### Aim of the exercise
Reproduce the entries that follow exactly, dropping each image.

### Information supplied

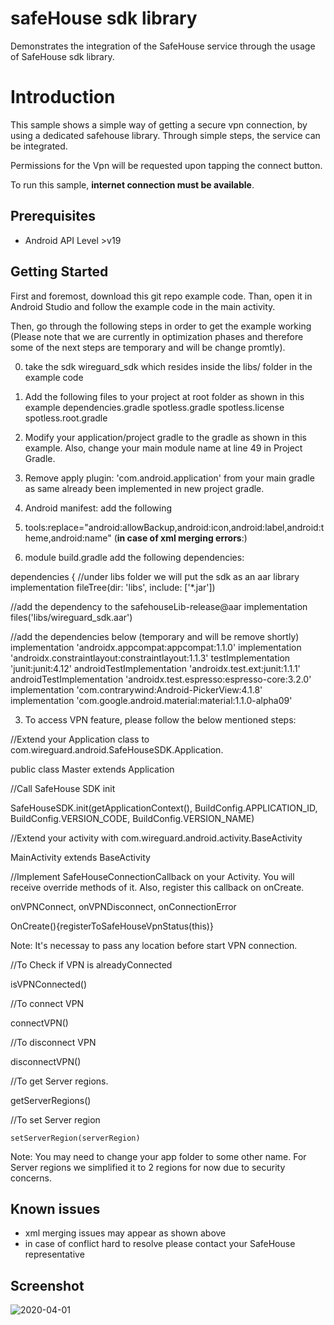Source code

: safeHouse sdk library
==================================

Demonstrates the integration of the SafeHouse service through the usage of SafeHouse sdk library.


Introduction
============

This sample shows a simple way of getting a secure vpn connection, by using a dedicated safehouse library.
Through simple steps, the service can be integrated.

Permissions for the Vpn will be requested upon tapping the connect button.

To run this sample, **internet connection must be available**.


Prerequisites
--------------
- Android API Level >v19

Getting Started
---------------

First and foremost, download this git repo example code.
Than, open it in Android Studio and follow the example code in the main activity.

Then, go through the following steps in order to get the example working
(Please note that we are currently in optimization phases and therefore some of the next steps are temporary and will be change promtly).

0. take the sdk wireguard_sdk which resides inside the libs/ folder in the example code
1. Add the following files to your project at root folder as shown in this example
   dependencies.gradle
   spotless.gradle
   spotless.license
   spotless.root.gradle

2. Modify your application/project gradle to the gradle as shown in this example. Also, change your main module name at line 49 in Project Gradle.

3. Remove apply plugin: 'com.android.application' from your main gradle as same already been implemented in new project gradle.

4. Android manifest: add the following

  1. tools:replace="android:allowBackup,android:icon,android:label,android:theme,android:name" (**in case of xml merging errors**:)


5. module build.gradle
add the following dependencies:

dependencies {
//under libs folder we will put the sdk as an aar library
 implementation fileTree(dir: 'libs', include: ['*.jar'])

//add the dependency to the safehouseLib-release@aar
  implementation files('libs/wireguard_sdk.aar')

//add the dependencies below (temporary and will be remove shortly)
implementation 'androidx.appcompat:appcompat:1.1.0'
implementation 'androidx.constraintlayout:constraintlayout:1.1.3'
testImplementation 'junit:junit:4.12'
androidTestImplementation 'androidx.test.ext:junit:1.1.1'
androidTestImplementation 'androidx.test.espresso:espresso-core:3.2.0'
implementation 'com.contrarywind:Android-PickerView:4.1.8'
implementation 'com.google.android.material:material:1.1.0-alpha09'


3. To access VPN feature, please follow the below mentioned steps:

  //Extend your Application class to com.wireguard.android.SafeHouseSDK.Application.
  
  public class Master extends Application
  
  //Call SafeHouse SDK init
  
  SafeHouseSDK.init(getApplicationContext(), BuildConfig.APPLICATION_ID, BuildConfig.VERSION_CODE, BuildConfig.VERSION_NAME)
  
  //Extend your activity with com.wireguard.android.activity.BaseActivity
  
   MainActivity extends BaseActivity

  //Implement SafeHouseConnectionCallback on your Activity. You will receive override methods of it. Also, register this callback on onCreate.
  
   onVPNConnect, onVPNDisconnect, onConnectionError

   OnCreate(){registerToSafeHouseVpnStatus(this)}

   
   Note: It's necessay to pass any location before start VPN connection.
   
   //To Check if VPN is alreadyConnected
   
   isVPNConnected()
   
   //To connect VPN

   connectVPN()
   
   //To disconnect VPN
   
   disconnectVPN()

  //To get Server regions.

  getServerRegions()


   //To set Server region

    setServerRegion(serverRegion)
  
Note: You may need to change your app folder to some other name.
      For Server regions we simplified it to 2 regions for now due to security concerns.

Known issues
------------
- xml merging issues may appear as shown above
- in case of conflict hard to resolve please contact your SafeHouse representative
    
Screenshot
----------

![2020-04-01](https://user-images.githubusercontent.com/27682184/78152594-a6f0d800-7457-11ea-81f9-dbba94163788.jpg)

### Problem solution
Source code

: safeHouse sdk library
==================================

Demonstrates the integration of the SafeHouse service through the usage of SafeHouse sdk library.


Introduction
============

This sample shows a simple way of getting a secure vpn connection, by using a dedicated safehouse library.
Through simple steps, the service can be integrated.

Permissions for the Vpn will be requested upon tapping the connect button.

To run this sample, **internet connection must be available**.


Prerequisites
--------------
- Android API Level >v19

Getting Started
---------------

First and foremost, download this git repo example code.
Than, open it in Android Studio and follow the example code in the main activity.

Then, go through the following steps in order to get the example working
(Please note that we are currently in optimization phases and therefore some of the next steps are temporary and will be change promtly).

0. take the sdk wireguard_sdk which resides inside the libs/ folder in the example code
1. Add the following files to your project at root folder as shown in this example
   dependencies.gradle
   spotless.gradle
   spotless.license
   spotless.root.gradle

2. Modify your application/project gradle to the gradle as shown in this example. Also, change your main module name at line 49 in Project Gradle.

3. Remove apply plugin: 'com.android.application' from your main gradle as same already been implemented in new project gradle.

4. Android manifest: add the following

  1. tools:replace="android:allowBackup,android:icon,android:label,android:theme,android:name" (**in case of xml merging errors**:)


5. module build.gradle
add the following dependencies:

dependencies {
//under libs folder we will put the sdk as an aar library
 implementation fileTree(dir: 'libs', include: ['*.jar'])

//add the dependency to the safehouseLib-release@aar
  implementation files('libs/wireguard_sdk.aar')

//add the dependencies below (temporary and will be remove shortly)
implementation 'androidx.appcompat:appcompat:1.1.0'
implementation 'androidx.constraintlayout:constraintlayout:1.1.3'
testImplementation 'junit:junit:4.12'
androidTestImplementation 'androidx.test.ext:junit:1.1.1'
androidTestImplementation 'androidx.test.espresso:espresso-core:3.2.0'
implementation 'com.contrarywind:Android-PickerView:4.1.8'
implementation 'com.google.android.material:material:1.1.0-alpha09'


3. To access VPN feature, please follow the below mentioned steps:

  //Extend your Application class to com.wireguard.android.SafeHouseSDK.Application.
  
  public class Master extends Application
  
  //Call SafeHouse SDK init
  
  SafeHouseSDK.init(getApplicationContext(), BuildConfig.APPLICATION_ID, BuildConfig.VERSION_CODE, BuildConfig.VERSION_NAME)
  
  //Extend your activity with com.wireguard.android.activity.BaseActivity
  
   MainActivity extends BaseActivity

  //Implement SafeHouseConnectionCallback on your Activity. You will receive override methods of it. Also, register this callback on onCreate.
  
   onVPNConnect, onVPNDisconnect, onConnectionError

   OnCreate(){registerToSafeHouseVpnStatus(this)}

   
   Note: It's necessay to pass any location before start VPN connection.
   
   //To Check if VPN is alreadyConnected
   
   isVPNConnected()
   
   //To connect VPN

   connectVPN()
   
   //To disconnect VPN
   
   disconnectVPN()

  //To get Server regions.

  getServerRegions()


   //To set Server region

    setServerRegion(serverRegion)
  
Note: You may need to change your app folder to some other name.
      For Server regions we simplified it to 2 regions for now due to security concerns.

Known issues
------------
- xml merging issues may appear as shown above
- in case of conflict hard to resolve please contact your SafeHouse representative
    
Screenshot
----------

![2020-04-01](https://user-images.githubusercontent.com/27682184/78152594-a6f0d800-7457-11ea-81f9-dbba94163788.jpg)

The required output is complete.